Une analyse de sensibilité a été réalisée en n’incluant que les études dans lesquelles l’indice de masse corporelle était contrôlé (16 des 22 études avec ou pas définition précise et 10 des 13 études portant assurément sur le diabète de type 2) : les OR de diabète (dernier versus premier tertile d’exposition à tout type de pesticide) sont respectivement de 1,61 (IC95 : 1,29-2) et 1,59 (1,33-1,90). Une seconde analyse de sensibilité restreinte aux études ayant ajusté sur le tabagisme (10/22 et 6/13) donne des OR respectivement égaux à 2,36 (IC95 : 1,46-4,82) et 1,78 (1,13-2,81).
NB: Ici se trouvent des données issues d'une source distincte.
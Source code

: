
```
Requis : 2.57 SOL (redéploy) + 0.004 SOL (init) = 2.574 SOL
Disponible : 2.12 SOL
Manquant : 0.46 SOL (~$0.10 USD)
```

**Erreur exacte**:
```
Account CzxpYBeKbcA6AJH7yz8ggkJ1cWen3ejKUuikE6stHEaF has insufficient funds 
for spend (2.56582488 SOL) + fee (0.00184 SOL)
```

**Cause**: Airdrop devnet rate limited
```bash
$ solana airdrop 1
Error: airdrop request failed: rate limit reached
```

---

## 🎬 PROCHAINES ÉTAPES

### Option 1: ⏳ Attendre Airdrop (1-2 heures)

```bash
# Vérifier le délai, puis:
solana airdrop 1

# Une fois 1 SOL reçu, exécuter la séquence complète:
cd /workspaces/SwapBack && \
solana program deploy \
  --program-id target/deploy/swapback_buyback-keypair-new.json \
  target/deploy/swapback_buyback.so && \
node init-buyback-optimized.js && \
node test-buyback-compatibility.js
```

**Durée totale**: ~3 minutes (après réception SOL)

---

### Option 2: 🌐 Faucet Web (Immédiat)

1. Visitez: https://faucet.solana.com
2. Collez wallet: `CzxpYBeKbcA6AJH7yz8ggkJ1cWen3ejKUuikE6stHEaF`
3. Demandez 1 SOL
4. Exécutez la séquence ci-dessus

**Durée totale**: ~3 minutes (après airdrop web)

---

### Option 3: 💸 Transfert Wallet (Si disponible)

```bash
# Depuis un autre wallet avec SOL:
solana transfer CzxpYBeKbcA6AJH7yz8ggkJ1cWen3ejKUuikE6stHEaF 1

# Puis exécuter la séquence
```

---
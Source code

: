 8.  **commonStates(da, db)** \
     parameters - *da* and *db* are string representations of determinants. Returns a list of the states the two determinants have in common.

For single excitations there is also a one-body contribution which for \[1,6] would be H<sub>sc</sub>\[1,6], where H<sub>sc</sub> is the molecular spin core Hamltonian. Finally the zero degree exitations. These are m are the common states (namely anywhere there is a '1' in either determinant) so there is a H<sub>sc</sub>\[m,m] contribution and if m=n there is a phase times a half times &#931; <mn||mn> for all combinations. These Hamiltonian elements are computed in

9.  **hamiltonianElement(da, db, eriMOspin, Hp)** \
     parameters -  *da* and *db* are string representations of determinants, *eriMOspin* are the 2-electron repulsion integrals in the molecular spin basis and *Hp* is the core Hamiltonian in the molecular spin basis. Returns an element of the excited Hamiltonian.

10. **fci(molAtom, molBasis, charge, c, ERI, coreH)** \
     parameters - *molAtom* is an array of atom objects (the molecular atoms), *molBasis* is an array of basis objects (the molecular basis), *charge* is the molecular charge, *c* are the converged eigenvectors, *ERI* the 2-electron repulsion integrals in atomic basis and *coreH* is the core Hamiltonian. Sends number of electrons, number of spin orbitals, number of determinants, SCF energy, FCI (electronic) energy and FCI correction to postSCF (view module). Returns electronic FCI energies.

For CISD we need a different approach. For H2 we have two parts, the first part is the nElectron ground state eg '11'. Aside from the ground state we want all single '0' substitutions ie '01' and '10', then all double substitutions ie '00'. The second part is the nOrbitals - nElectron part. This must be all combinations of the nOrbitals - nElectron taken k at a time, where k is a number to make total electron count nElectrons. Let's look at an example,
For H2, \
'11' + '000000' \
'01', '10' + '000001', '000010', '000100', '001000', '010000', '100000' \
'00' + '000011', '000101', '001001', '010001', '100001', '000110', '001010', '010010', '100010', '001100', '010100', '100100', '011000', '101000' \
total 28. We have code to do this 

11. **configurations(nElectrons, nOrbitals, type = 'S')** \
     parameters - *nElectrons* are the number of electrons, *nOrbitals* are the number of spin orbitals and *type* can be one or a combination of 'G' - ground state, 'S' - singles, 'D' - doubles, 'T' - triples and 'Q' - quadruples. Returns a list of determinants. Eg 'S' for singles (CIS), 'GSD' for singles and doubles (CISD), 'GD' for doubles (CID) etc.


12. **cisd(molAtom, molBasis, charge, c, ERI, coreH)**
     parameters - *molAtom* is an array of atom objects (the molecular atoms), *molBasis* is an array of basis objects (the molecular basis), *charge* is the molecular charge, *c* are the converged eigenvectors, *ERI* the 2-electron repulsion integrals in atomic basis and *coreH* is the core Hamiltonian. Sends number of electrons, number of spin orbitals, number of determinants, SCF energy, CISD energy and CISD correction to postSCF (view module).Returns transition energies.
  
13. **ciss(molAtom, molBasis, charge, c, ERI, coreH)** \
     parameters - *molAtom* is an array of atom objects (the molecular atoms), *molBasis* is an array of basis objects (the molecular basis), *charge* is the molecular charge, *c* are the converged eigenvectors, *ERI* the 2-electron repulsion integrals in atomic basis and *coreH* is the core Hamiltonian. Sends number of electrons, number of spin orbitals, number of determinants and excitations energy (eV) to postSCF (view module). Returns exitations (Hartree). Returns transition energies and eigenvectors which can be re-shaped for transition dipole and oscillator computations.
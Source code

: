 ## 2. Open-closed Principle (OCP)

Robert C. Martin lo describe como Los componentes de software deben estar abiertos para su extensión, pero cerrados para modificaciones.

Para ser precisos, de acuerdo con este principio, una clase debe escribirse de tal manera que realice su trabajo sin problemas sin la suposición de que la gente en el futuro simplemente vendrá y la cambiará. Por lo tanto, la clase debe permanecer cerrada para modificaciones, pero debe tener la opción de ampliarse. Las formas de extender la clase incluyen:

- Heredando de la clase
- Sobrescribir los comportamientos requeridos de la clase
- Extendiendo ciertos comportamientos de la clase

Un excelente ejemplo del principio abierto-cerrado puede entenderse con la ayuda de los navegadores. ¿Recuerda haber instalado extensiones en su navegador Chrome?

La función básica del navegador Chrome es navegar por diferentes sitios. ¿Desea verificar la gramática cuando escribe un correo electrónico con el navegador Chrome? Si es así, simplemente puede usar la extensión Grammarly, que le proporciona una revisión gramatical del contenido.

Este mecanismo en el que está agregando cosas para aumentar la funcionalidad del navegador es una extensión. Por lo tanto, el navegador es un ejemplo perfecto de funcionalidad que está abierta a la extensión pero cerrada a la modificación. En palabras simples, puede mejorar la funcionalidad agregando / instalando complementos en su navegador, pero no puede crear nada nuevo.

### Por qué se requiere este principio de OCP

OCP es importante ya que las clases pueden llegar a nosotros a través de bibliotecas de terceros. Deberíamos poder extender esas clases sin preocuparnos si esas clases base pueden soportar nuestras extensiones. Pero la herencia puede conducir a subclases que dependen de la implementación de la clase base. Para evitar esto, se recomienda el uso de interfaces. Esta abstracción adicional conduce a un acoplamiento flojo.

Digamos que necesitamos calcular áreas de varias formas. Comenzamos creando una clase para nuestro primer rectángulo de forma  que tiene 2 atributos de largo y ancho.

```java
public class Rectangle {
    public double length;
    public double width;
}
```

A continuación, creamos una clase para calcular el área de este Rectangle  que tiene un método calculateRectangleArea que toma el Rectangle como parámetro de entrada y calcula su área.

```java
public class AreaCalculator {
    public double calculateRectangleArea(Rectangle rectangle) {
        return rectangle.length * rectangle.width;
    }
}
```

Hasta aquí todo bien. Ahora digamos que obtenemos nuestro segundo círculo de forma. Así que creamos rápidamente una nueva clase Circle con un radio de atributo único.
L’analyse par pesticide retrouve des associations avec le dichlorodiphényltrichloroéthane (DDT) et le dichlorodiphényldichloroéthylène (DDE), ainsi qu’avec l’heptachlor, le chlordane et ses substances associées (trans-nonachlor et oxylchlordane) et l’hexachlorobenzène (HCB). Les OR s’étalent entre 1,47 (1,15-1,86) pour le chlordane et 1,95 (1,44-2,66) pour le DDE (I2 = 45 % dans les deux cas). Les résultats des méta-analyses n’incluant que des études portant assurément sur le diabète de type 2 aboutissent à des OR allant de 1,65 (1,15-2,37) pour le DDE (à partir de neuf études) à 2,21 (1,27-2,83) pour l’HCB (quatre études).

Le test d’Egger suggère une influence de la taille de l’échantillon de population étudié, qui est confirmée par une analyse stratifiée : l’effet estimé de l’exposition aux pesticides (tout type) est plus important dans les « petites » études qui ont inclus moins de 370 sujets (métaOR égal à 2,44 [1,60-3,73]) que dans les études plus vastes (1,38 [1,15-1,67]). Les résultats ne diffèrent pas notablement en fonction des autres caractéristiques examinées (design de l’étude, méthode d’évaluation et nature de l’exposition, provenance géographique). L’estimation obtenue par la méta-analyse de six études prospectives est un OR égal à 1,22 (0,95-1,55) contre 1,83 (1,58-2,12) pour la méta-analyse de 12 études transversales.

 

Laurence Nicolle-Mir

 

Publication analysée :

Evangelou E, Ntritsos G, Chondrogiorgi M, et al. Exposure to pesticides and diabetes: a systematic review and meta-analysis. Environ Intern 2016; 91: 60-8.

Department of Hygiene and Epidemiology of Ioannina Medical School, Ioannina, Grèce.